*** Exercise data ***

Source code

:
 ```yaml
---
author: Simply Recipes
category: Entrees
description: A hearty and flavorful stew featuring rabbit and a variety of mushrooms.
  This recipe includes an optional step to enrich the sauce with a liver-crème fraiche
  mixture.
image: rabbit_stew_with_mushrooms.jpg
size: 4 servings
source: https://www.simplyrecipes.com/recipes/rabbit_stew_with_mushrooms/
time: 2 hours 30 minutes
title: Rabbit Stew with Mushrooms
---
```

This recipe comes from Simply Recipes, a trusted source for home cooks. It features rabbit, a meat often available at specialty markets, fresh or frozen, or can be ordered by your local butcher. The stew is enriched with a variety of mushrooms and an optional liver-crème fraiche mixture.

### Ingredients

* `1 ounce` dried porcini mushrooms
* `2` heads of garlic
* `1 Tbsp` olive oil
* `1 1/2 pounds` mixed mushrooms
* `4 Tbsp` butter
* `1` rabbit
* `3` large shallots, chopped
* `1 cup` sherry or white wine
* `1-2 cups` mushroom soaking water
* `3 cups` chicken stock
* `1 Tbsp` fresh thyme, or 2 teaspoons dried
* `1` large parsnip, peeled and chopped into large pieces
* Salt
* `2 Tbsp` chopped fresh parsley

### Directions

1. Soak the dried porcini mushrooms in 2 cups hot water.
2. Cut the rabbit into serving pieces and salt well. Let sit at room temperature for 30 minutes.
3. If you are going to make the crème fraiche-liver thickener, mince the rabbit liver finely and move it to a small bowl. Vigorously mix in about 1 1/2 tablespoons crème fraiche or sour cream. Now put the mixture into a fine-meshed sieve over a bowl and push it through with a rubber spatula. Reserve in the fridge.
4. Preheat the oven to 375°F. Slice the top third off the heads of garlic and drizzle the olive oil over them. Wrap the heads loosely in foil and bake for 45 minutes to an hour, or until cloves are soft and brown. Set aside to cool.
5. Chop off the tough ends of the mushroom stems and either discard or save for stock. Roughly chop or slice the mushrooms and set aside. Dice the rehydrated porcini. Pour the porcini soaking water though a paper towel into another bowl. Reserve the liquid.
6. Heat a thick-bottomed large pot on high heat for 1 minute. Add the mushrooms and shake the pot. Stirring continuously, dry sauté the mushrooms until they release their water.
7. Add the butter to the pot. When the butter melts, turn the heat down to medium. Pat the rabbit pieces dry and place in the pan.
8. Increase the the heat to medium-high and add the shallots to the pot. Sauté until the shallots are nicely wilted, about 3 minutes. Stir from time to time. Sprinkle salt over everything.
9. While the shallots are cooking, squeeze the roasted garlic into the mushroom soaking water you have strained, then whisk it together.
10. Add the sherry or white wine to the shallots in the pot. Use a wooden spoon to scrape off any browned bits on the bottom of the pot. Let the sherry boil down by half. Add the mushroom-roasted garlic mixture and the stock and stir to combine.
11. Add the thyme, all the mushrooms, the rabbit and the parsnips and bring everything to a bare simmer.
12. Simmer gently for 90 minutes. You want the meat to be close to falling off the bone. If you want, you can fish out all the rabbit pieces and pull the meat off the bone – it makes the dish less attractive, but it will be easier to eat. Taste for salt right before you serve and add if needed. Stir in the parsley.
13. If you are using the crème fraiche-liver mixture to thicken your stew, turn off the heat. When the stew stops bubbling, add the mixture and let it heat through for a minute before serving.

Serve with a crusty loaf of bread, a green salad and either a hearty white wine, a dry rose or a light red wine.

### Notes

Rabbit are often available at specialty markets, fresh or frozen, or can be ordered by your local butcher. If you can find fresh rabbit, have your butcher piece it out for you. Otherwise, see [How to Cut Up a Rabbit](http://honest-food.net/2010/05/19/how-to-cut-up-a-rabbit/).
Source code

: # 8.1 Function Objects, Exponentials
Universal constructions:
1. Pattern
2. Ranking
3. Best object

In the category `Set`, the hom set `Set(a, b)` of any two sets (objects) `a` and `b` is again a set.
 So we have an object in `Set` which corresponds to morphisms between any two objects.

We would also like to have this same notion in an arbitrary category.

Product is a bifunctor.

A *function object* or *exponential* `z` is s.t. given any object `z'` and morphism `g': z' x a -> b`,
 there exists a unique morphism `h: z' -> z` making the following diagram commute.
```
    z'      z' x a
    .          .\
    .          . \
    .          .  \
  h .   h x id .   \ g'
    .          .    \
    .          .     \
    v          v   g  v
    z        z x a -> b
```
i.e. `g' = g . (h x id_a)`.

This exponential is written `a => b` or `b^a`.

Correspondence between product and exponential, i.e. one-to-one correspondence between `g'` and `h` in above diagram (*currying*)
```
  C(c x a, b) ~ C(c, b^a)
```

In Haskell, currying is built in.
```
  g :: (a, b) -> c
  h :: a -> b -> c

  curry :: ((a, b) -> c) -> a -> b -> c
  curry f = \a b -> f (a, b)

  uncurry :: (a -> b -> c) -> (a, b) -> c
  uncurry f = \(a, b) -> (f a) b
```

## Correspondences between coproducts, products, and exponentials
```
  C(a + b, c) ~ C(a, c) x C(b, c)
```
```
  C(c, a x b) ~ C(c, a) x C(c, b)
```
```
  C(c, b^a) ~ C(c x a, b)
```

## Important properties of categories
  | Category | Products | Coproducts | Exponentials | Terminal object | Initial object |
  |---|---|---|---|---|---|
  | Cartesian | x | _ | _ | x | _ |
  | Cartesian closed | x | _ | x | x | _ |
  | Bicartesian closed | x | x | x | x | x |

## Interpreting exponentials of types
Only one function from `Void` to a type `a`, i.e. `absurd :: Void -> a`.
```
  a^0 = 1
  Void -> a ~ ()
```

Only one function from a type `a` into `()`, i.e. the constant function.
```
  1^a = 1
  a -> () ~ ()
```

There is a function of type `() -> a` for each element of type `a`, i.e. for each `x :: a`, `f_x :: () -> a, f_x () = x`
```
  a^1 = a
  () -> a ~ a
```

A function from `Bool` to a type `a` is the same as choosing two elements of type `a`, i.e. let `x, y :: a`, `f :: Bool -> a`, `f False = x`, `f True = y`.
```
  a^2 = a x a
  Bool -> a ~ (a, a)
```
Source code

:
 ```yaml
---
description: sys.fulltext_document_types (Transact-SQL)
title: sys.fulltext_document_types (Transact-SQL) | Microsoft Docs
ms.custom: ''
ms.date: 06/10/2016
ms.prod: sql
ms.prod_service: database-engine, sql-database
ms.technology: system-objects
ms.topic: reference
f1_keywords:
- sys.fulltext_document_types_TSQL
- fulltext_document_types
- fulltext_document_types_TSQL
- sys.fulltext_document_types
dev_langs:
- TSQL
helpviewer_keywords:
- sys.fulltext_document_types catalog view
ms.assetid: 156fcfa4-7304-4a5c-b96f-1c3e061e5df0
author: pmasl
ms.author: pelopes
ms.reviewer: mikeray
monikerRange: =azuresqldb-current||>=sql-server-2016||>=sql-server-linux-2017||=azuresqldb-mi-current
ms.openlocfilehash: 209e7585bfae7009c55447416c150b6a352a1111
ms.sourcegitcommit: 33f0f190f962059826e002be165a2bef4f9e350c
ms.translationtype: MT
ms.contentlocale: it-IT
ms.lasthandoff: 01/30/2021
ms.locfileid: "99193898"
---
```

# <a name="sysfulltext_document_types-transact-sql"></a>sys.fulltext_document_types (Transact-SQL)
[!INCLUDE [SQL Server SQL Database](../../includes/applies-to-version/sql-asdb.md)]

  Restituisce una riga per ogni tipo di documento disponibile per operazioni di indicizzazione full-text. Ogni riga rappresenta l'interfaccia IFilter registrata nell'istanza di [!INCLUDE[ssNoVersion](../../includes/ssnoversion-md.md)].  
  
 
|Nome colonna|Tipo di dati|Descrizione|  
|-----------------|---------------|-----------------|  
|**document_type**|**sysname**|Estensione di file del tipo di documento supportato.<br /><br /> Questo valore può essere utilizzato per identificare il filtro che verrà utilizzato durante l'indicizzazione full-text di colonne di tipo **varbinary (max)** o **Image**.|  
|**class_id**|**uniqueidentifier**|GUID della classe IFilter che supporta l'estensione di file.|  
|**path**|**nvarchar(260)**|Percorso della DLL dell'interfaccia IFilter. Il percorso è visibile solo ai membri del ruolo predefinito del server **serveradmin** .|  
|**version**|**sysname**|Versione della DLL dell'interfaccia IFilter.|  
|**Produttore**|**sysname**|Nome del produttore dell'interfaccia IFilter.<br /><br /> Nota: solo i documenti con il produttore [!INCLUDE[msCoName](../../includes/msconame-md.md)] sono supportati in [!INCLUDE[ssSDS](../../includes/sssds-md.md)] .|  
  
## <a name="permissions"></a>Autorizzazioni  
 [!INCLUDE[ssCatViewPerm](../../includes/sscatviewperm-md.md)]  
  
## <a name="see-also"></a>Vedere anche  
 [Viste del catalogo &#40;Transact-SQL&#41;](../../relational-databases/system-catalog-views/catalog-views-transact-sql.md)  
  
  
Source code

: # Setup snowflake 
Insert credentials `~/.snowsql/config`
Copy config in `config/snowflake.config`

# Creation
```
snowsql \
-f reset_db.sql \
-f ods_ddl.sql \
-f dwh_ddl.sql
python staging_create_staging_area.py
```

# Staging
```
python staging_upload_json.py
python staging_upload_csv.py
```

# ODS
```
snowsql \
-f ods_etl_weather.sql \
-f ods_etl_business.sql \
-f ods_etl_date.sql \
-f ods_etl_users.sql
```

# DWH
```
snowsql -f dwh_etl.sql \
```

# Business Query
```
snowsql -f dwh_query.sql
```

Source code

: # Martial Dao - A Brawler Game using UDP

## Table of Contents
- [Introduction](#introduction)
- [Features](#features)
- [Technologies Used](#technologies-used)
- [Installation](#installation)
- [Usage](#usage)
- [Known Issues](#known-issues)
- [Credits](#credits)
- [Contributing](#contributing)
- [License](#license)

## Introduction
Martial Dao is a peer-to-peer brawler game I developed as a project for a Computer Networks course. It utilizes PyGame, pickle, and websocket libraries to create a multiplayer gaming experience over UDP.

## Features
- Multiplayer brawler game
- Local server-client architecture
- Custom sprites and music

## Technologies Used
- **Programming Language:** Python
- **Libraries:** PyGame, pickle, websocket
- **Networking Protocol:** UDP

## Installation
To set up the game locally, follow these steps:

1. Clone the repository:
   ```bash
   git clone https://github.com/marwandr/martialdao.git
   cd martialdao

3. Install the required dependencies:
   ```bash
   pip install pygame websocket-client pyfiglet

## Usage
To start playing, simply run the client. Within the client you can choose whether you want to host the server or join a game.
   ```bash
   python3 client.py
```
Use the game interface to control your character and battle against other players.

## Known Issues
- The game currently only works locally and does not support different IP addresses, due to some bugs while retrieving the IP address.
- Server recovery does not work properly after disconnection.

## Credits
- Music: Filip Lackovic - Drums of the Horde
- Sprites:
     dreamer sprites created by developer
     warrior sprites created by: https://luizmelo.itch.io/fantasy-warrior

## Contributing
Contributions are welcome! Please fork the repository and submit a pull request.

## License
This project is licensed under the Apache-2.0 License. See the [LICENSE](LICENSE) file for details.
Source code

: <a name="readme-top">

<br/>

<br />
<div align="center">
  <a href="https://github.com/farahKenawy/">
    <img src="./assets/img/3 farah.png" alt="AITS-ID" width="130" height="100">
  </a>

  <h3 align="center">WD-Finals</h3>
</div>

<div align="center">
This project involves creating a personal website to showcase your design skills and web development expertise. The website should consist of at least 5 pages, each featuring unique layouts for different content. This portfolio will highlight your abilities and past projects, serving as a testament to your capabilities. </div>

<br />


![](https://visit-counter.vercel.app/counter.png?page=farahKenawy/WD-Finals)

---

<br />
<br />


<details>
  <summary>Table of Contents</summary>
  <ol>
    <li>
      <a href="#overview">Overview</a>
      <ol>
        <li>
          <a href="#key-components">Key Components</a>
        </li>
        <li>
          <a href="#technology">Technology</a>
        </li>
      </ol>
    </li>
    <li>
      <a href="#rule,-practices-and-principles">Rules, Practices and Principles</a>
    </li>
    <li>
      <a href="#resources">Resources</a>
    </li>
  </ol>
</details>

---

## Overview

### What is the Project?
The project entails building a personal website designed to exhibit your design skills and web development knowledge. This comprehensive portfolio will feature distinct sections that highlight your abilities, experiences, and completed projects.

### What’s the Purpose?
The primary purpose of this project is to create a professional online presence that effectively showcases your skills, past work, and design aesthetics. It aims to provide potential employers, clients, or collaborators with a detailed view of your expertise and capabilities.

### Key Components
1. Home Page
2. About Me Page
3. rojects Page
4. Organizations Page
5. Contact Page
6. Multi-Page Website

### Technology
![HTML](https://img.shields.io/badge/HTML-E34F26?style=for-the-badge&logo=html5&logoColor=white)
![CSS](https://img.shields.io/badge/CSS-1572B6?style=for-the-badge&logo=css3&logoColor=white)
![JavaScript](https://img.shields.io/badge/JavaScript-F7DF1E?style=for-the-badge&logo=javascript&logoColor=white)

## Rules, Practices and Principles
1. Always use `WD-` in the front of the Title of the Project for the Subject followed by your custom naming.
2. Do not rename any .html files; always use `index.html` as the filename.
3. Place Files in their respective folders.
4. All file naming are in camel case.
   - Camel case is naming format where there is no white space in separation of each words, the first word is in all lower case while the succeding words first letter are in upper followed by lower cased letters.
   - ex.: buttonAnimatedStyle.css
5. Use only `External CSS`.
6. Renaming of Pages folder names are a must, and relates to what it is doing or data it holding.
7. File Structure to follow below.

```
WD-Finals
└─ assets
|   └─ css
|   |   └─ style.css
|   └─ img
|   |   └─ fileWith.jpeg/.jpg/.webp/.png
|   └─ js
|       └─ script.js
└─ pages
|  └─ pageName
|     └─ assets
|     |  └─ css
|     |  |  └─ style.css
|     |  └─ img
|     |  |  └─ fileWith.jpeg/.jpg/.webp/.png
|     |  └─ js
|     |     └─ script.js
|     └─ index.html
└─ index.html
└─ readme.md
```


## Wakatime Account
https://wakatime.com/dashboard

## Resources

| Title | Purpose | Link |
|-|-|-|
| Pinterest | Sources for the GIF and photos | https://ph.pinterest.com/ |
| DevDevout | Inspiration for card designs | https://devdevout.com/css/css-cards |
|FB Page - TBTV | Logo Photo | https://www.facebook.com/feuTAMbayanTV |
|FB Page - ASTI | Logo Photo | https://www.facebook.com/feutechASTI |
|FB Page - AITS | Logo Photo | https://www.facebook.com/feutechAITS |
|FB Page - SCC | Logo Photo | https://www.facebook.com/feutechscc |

***

Beginning at the line that holds "Photo | https://www.facebook.com/feutechASTI |", copy every line through the end of the entries exactly as given, and only those lines.

◆ Problem solution ◆
|FB Page - ASTI | Logo Photo | https://www.facebook.com/feutechASTI |
|FB Page - AITS | Logo Photo | https://www.facebook.com/feutechAITS |
|FB Page - SCC | Logo Photo | https://www.facebook.com/feutechscc |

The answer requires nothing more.